Records for this exercise START
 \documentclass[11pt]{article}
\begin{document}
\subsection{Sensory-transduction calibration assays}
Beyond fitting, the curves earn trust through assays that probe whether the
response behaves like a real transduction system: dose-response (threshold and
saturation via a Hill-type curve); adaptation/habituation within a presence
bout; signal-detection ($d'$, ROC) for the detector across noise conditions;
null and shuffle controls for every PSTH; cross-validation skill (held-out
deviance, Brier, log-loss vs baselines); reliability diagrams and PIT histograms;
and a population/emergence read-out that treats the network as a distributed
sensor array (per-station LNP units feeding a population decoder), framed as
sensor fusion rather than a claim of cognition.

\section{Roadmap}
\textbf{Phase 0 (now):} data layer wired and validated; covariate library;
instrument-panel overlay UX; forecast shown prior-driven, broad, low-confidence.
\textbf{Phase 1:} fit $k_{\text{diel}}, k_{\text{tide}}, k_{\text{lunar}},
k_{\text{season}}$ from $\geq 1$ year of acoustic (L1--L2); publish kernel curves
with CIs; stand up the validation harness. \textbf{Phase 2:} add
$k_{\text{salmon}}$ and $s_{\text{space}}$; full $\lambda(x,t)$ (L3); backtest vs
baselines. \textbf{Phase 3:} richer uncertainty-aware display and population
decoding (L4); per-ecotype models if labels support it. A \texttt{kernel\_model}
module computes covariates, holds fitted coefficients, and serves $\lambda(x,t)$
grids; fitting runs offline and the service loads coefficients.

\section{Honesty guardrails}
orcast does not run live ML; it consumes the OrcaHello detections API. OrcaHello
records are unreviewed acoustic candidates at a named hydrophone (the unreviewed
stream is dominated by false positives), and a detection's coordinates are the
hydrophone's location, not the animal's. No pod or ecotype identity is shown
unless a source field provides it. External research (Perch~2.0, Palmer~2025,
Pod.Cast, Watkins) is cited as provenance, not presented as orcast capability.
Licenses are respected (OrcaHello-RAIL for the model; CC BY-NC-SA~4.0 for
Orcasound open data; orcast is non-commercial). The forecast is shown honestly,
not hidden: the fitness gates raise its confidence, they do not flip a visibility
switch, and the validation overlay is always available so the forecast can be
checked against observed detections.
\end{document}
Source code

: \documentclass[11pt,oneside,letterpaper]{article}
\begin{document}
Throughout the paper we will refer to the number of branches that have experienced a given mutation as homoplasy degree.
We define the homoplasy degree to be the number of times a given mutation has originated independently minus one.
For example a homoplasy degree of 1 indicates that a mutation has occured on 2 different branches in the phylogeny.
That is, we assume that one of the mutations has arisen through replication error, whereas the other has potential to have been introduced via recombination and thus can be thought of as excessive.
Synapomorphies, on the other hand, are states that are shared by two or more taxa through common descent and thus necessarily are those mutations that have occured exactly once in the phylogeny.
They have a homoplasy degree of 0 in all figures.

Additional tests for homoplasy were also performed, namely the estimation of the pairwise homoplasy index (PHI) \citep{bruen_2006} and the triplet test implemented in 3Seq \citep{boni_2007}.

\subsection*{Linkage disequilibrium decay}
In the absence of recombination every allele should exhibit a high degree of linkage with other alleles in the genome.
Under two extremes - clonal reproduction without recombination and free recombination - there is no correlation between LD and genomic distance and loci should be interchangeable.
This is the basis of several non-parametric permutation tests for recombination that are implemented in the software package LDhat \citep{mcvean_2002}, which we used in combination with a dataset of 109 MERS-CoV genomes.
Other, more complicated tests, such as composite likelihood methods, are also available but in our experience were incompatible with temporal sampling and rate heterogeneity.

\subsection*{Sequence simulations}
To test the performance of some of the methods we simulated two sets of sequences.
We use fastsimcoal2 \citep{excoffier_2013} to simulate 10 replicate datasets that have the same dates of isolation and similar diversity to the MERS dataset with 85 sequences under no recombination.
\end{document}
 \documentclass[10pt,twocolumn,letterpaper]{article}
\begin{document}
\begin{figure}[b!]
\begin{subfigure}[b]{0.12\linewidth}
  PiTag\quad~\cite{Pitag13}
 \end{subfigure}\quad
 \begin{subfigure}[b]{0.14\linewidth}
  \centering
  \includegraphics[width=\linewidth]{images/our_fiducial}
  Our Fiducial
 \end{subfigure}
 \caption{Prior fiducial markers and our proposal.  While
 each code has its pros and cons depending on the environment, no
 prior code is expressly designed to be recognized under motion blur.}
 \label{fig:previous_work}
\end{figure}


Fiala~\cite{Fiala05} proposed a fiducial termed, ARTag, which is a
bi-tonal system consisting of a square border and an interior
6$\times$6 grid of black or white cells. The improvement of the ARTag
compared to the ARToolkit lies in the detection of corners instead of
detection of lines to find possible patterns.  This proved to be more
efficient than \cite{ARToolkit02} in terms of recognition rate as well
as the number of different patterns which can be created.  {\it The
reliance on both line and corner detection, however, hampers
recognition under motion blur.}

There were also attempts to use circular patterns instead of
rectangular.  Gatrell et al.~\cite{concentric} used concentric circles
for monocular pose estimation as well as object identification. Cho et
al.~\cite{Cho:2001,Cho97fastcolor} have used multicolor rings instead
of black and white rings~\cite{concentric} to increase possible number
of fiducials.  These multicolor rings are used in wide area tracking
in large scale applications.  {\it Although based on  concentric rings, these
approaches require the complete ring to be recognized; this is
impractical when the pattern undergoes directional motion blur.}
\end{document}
Records for this exercise END
### Activity
The lines above from the one with "response behaves like" through the one with "with CIs; stand" are to be duplicated exactly, ends included, with nothing added.

### Answer to this task
response behaves like a real transduction system: dose-response (threshold and
saturation via a Hill-type curve); adaptation/habituation within a presence
bout; signal-detection ($d'$, ROC) for the detector across noise conditions;
null and shuffle controls for every PSTH; cross-validation skill (held-out
deviance, Brier, log-loss vs baselines); reliability diagrams and PIT histograms;
and a population/emergence read-out that treats the network as a distributed
sensor array (per-station LNP units feeding a population decoder), framed as
sensor fusion rather than a claim of cognition.

\section{Roadmap}
\textbf{Phase 0 (now):} data layer wired and validated; covariate library;
instrument-panel overlay UX; forecast shown prior-driven, broad, low-confidence.
\textbf{Phase 1:} fit $k_{\text{diel}}, k_{\text{tide}}, k_{\text{lunar}},
k_{\text{season}}$ from $\geq 1$ year of acoustic (L1--L2); publish kernel curves
with CIs; stand up the validation harness. \textbf{Phase 2:} add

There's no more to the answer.